▸ **Your goal**: In the entries that follow, which lines hold the string "swdd"? List them.

▸ **Saved data entries**:
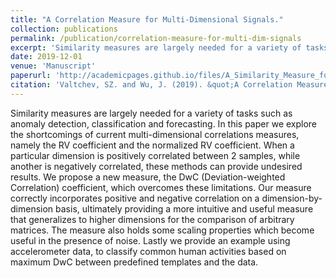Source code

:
 ```yaml
---
title: "A Correlation Measure for Multi-Dimensional Signals."
collection: publications
permalink: /publication/correlation-measure-for-multi-dim-signals
excerpt: 'Similarity measures are largely needed for a variety of tasks such as anomaly detection, classification and forecasting. In this paper we explore the shortcomings of current multi-dimensional correlations measures, namely the RV coefficient and the normalized RV coefficient. When a particular dimension is positively correlated between 2 samples, while another is negatively correlated, these methods can provide undesired results. We propose a new measure, the DwC (Deviation-weighted Correlation) coefficient, which overcomes these limitations. Our measure correctly incorporates positive and negative correlation on a dimension-by-dimension basis, ultimately providing a more intuitive and useful measure that generalizes to higher dimensions for the comparison of arbitrary matrices. The measure also holds some scaling properties which become useful in the presence of noise. Lastly we provide an example using accelerometer data, to classify common human activities based on maximum DwC between predefined templates and the data.'
date: 2019-12-01
venue: 'Manuscript'
paperurl: 'http://academicpages.github.io/files/A_Similarity_Measure_for_Multi_Dimensional_Signals'
citation: 'Valtchev, SZ. and Wu, J. (2019). &quot;A Correlation Measure for Multi-Dimensional Signals.&quot; <i>Manuscript</i>.'
---
```

Similarity measures are largely needed for a variety of tasks such as anomaly detection, classification and forecasting. In this paper we explore the shortcomings of current multi-dimensional correlations measures, namely the RV coefficient and the normalized RV coefficient. When a particular dimension is positively correlated between 2 samples, while another is negatively correlated, these methods can provide undesired results. We propose a new measure, the DwC (Deviation-weighted Correlation) coefficient, which overcomes these limitations. Our measure correctly incorporates positive and negative correlation on a dimension-by-dimension basis, ultimately providing a more intuitive and useful measure that generalizes to higher dimensions for the comparison of arbitrary matrices. The measure also holds some scaling properties which become useful in the presence of noise. Lastly we provide an example using accelerometer data, to classify common human activities based on maximum DwC between predefined templates and the data.
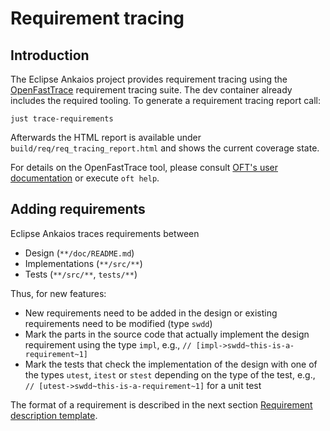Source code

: # Requirement tracing

## Introduction

The Eclipse Ankaios project provides requirement tracing using the [OpenFastTrace](https://github.com/itsallcode/openfasttrace) requirement tracing suite. The dev container already includes the required tooling. To generate a requirement tracing report call:

```shell
just trace-requirements
```

Afterwards the HTML report is available under `build/req/req_tracing_report.html` and shows the current coverage state.

For details on the OpenFastTrace tool, please consult [OFT's user documentation](https://github.com/itsallcode/openfasttrace/blob/main/doc/user_guide.md) or execute `oft help`.

## Adding requirements

Eclipse Ankaios traces requirements between

* Design (`**/doc/README.md`)
* Implementations (`**/src/**`)
* Tests (`**/src/**`, `tests/**`)

Thus, for new features:

* New requirements need to be added in the design or existing requirements need to be modified (type `swdd`)
* Mark the parts in the source code that actually implement the design requirement using the type `impl`, e.g., `// [impl->swdd~this-is-a-requirement~1]`
* Mark the tests that check the implementation of the design with one of the types `utest`, `itest` or `stest` depending on the type of the test, e.g., `// [utest->swdd~this-is-a-requirement~1]` for a unit test

The format of a requirement is described in the next section [Requirement description template](requirement-template.md).

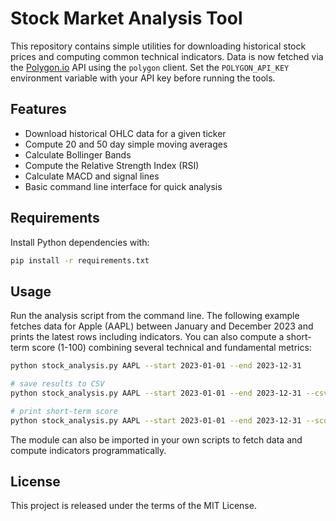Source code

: # Stock Market Analysis Tool

This repository contains simple utilities for downloading historical stock
prices and computing common technical indicators. Data is now fetched via the
[Polygon.io](https://polygon.io/) API using the `polygon` client. Set the
`POLYGON_API_KEY` environment variable with your API key before running the
tools.

## Features

- Download historical OHLC data for a given ticker
- Compute 20 and 50 day simple moving averages
- Calculate Bollinger Bands
- Compute the Relative Strength Index (RSI)
- Calculate MACD and signal lines
- Basic command line interface for quick analysis

## Requirements

Install Python dependencies with:

```bash
pip install -r requirements.txt
```

## Usage

Run the analysis script from the command line. The following example fetches
data for Apple (AAPL) between January and December 2023 and prints the latest
rows including indicators. You can also compute a short-term score (1-100)
combining several technical and fundamental metrics:

```bash
python stock_analysis.py AAPL --start 2023-01-01 --end 2023-12-31

# save results to CSV
python stock_analysis.py AAPL --start 2023-01-01 --end 2023-12-31 --csv aapl.csv

# print short-term score
python stock_analysis.py AAPL --start 2023-01-01 --end 2023-12-31 --score
```

The module can also be imported in your own scripts to fetch data and compute
indicators programmatically.

## License

This project is released under the terms of the MIT License.
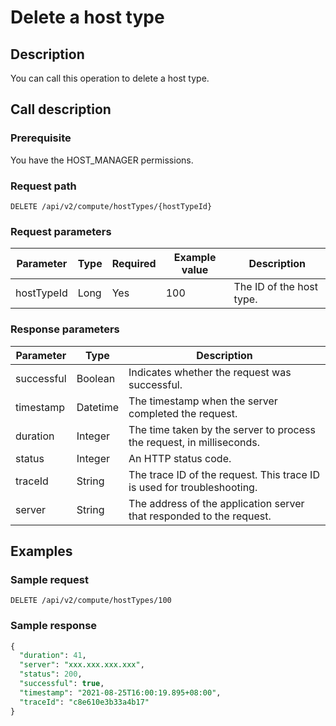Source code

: Delete a host type
=======================================



Description
--------------------------------

You can call this operation to delete a host type.

Call description
-------------------------------------

### Prerequisite

You have the HOST_MANAGER permissions.

### Request path

`DELETE /api/v2/compute/hostTypes/{hostTypeId}`

### Request parameters



| Parameter  | Type | Required | Example value |       Description        |
|------------|------|----------|---------------|--------------------------|
| hostTypeId | Long | Yes      | 100           | The ID of the host type. |



### Response parameters



| Parameter  |   Type   |                               Description                               |
|------------|----------|-------------------------------------------------------------------------|
| successful | Boolean  | Indicates whether the request was successful.                           |
| timestamp  | Datetime | The timestamp when the server completed the request.                    |
| duration   | Integer  | The time taken by the server to process the request, in milliseconds.   |
| status     | Integer  | An HTTP status code.                                                    |
| traceId    | String   | The trace ID of the request. This trace ID is used for troubleshooting. |
| server     | String   | The address of the application server that responded to the request.    |



Examples
-----------------------------

### Sample request

`DELETE /api/v2/compute/hostTypes/100`

### Sample response

```sql
{
  "duration": 41,
  "server": "xxx.xxx.xxx.xxx",
  "status": 200,
  "successful": true,
  "timestamp": "2021-08-25T16:00:19.895+08:00",
  "traceId": "c8e610e3b33a4b17"
}
```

▸ **Your response**:
* New requirements need to be added in the design or existing requirements need to be modified (type `swdd`)
* Mark the parts in the source code that actually implement the design requirement using the type `impl`, e.g., `// [impl->swdd~this-is-a-requirement~1]`
* Mark the tests that check the implementation of the design with one of the types `utest`, `itest` or `stest` depending on the type of the test, e.g., `// [utest->swdd~this-is-a-requirement~1]` for a unit test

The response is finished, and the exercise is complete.